Stored data entries:
>>>>>

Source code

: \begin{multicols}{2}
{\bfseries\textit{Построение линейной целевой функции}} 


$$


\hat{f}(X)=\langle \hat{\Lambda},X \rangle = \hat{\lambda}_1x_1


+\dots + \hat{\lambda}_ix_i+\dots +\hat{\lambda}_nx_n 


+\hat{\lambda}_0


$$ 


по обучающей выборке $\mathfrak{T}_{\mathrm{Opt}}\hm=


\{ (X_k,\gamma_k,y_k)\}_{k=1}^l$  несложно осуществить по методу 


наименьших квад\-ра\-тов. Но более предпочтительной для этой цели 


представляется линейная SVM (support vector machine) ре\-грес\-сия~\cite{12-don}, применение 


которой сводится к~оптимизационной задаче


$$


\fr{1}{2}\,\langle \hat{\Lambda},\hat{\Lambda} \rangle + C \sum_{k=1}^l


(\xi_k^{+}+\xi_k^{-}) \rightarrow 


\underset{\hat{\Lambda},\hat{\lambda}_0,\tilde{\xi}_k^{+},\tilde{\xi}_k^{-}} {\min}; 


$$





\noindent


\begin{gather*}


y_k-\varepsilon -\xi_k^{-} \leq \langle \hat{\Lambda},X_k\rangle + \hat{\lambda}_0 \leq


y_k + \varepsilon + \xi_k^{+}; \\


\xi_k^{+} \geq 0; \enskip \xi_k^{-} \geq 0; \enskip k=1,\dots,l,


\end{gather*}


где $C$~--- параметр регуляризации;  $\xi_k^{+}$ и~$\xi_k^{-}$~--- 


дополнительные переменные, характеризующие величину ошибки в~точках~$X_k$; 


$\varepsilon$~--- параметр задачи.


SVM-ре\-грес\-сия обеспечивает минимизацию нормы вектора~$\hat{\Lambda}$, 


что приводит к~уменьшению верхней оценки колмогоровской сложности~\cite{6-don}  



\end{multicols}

<<<<<

For the records above, state how many lines include the string "cite", giving the number and nothing else.

Answer area: 2